**Task goal**
Reproduce, exactly and in full, only the lines below from the one containing "我们可以得到一些有用的信息</br></p>" through the one containing "mshtml!CButton::s_classdescTagButton = &lt;no".

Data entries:

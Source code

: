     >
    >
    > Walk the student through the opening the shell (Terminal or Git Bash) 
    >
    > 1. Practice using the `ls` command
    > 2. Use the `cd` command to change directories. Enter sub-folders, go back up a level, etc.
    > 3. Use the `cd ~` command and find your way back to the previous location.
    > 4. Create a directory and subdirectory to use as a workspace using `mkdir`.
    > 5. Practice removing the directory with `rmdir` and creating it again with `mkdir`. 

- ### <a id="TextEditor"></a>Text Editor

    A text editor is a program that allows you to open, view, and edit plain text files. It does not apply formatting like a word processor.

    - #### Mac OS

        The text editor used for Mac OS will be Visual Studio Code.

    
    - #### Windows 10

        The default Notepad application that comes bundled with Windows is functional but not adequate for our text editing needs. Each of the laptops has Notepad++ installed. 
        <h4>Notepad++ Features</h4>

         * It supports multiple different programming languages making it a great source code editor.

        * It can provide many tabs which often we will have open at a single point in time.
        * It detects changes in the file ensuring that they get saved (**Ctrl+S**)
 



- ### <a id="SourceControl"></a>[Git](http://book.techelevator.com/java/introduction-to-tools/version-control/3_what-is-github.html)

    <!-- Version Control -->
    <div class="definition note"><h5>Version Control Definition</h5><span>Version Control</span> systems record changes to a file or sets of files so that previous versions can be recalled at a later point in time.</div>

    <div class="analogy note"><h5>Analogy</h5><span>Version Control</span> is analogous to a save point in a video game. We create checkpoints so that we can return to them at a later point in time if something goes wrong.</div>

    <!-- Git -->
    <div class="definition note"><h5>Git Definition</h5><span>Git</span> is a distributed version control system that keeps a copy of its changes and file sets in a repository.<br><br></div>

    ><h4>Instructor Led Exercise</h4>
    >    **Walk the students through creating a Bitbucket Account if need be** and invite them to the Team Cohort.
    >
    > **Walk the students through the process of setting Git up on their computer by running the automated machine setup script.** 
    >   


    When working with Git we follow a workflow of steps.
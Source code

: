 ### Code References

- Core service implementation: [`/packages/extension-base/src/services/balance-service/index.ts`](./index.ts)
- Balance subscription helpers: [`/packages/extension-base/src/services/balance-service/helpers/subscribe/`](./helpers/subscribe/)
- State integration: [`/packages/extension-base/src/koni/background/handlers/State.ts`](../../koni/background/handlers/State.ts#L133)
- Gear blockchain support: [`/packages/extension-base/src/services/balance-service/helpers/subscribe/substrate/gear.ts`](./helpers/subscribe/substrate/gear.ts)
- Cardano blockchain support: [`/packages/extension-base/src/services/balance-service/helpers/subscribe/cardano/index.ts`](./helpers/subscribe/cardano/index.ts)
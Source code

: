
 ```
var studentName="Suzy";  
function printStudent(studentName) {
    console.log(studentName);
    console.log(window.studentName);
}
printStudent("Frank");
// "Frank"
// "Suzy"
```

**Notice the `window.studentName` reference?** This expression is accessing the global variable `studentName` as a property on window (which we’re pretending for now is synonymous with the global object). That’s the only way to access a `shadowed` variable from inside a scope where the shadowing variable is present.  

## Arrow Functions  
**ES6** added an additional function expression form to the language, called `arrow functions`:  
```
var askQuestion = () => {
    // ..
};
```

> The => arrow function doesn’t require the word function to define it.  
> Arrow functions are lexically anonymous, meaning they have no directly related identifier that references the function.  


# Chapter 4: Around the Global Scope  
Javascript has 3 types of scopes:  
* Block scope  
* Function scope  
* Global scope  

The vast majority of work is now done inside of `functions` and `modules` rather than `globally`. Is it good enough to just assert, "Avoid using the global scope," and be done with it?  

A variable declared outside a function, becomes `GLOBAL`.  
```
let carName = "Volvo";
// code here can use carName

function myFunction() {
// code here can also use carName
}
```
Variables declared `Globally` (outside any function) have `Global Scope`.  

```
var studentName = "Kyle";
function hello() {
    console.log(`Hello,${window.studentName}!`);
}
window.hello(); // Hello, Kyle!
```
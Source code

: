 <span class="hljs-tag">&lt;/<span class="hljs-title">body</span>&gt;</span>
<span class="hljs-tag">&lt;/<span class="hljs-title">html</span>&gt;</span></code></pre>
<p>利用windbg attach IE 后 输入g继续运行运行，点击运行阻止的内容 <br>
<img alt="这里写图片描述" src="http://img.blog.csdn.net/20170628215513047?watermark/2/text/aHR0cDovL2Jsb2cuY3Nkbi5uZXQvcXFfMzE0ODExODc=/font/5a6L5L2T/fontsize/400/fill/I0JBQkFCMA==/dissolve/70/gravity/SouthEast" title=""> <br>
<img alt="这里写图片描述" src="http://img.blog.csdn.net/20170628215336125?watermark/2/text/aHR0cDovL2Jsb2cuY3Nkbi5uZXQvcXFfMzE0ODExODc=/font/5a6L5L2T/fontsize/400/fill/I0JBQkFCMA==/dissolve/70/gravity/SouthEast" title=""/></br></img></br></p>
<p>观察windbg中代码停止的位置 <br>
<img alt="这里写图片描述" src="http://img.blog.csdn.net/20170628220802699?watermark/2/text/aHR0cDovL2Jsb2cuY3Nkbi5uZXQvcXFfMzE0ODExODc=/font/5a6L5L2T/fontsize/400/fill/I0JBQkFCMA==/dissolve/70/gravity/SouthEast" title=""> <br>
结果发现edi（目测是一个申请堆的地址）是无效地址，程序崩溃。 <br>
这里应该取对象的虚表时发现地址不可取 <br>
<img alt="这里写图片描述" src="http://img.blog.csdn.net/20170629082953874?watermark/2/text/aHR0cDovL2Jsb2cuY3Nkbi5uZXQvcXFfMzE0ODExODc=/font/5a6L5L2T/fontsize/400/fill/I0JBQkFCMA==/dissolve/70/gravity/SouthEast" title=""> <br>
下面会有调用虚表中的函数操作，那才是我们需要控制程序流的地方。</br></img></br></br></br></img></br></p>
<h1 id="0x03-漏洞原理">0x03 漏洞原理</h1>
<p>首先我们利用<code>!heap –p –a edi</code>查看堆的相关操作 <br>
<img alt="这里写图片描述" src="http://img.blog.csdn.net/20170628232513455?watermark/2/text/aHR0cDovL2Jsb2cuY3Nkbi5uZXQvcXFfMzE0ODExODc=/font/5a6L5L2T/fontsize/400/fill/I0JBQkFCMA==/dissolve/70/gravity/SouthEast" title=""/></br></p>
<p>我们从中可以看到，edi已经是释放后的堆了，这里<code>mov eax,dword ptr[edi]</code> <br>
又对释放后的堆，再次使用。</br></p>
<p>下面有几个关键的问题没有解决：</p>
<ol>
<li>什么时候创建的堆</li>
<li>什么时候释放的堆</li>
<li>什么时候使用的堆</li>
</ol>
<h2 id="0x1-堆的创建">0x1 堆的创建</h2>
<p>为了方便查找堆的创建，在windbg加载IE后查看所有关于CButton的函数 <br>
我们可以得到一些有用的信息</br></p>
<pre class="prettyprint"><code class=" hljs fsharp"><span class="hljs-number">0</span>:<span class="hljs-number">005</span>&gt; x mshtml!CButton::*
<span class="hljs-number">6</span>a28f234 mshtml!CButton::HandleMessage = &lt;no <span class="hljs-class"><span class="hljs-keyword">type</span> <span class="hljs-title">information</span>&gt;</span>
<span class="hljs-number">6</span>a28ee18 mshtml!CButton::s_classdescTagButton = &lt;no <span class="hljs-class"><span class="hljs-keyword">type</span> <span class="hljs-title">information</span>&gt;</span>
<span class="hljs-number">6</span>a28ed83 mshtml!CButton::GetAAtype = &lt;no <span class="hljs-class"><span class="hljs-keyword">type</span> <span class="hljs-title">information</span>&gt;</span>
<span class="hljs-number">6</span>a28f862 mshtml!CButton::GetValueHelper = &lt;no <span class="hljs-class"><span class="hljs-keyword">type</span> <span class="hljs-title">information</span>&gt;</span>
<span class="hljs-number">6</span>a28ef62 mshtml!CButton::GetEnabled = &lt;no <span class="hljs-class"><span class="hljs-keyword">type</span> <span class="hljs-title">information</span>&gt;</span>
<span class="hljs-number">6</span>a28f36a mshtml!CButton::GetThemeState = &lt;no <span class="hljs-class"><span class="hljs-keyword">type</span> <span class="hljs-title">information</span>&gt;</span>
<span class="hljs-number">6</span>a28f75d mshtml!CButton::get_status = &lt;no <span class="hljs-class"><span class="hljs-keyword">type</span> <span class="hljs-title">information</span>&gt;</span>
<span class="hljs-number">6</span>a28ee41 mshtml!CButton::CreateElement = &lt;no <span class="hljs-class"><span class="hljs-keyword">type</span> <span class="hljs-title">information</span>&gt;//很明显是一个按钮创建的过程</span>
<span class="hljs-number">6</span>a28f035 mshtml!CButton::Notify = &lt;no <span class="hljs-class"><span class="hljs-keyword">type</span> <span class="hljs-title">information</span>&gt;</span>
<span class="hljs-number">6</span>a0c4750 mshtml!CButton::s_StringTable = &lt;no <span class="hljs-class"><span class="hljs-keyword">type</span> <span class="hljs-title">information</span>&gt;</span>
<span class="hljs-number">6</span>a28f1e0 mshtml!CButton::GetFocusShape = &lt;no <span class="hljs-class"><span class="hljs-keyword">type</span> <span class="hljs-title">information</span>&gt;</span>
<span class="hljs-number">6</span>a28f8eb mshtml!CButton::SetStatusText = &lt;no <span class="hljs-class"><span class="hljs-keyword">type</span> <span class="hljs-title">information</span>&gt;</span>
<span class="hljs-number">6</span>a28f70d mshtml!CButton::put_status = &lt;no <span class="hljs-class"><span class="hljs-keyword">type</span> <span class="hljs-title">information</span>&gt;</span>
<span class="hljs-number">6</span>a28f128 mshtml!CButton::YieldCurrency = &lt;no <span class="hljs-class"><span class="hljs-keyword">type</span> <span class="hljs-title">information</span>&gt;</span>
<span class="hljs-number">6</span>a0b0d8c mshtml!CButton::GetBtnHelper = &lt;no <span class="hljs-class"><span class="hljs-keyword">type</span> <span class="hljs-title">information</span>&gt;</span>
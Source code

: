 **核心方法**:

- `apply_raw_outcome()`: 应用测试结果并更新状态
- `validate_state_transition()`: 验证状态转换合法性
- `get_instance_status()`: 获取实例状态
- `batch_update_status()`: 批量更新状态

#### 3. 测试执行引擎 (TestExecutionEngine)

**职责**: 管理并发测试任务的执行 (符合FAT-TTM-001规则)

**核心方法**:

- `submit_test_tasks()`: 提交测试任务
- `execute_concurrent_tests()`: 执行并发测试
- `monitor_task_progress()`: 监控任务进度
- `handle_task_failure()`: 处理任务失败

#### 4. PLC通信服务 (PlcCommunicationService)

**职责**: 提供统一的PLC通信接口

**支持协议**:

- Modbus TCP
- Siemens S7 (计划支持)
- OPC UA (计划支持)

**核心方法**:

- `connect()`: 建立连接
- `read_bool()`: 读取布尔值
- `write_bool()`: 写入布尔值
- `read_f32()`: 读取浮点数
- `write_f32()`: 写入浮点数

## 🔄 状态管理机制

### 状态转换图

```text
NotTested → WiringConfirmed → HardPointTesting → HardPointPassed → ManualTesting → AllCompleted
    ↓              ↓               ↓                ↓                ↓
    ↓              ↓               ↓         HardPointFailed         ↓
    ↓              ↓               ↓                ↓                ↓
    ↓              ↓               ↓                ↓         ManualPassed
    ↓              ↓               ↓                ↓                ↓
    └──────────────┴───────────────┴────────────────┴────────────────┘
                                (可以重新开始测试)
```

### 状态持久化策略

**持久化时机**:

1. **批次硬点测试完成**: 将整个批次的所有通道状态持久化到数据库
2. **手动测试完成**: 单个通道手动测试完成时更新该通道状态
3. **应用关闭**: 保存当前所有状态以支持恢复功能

**Finished task**
我们可以得到一些有用的信息</br></p>
<pre class="prettyprint"><code class=" hljs fsharp"><span class="hljs-number">0</span>:<span class="hljs-number">005</span>&gt; x mshtml!CButton::*
<span class="hljs-number">6</span>a28f234 mshtml!CButton::HandleMessage = &lt;no <span class="hljs-class"><span class="hljs-keyword">type</span> <span class="hljs-title">information</span>&gt;</span>
<span class="hljs-number">6</span>a28ee18 mshtml!CButton::s_classdescTagButton = &lt;no <span class="hljs-class"><span class="hljs-keyword">type</span> <span class="hljs-title">information</span>&gt;</span>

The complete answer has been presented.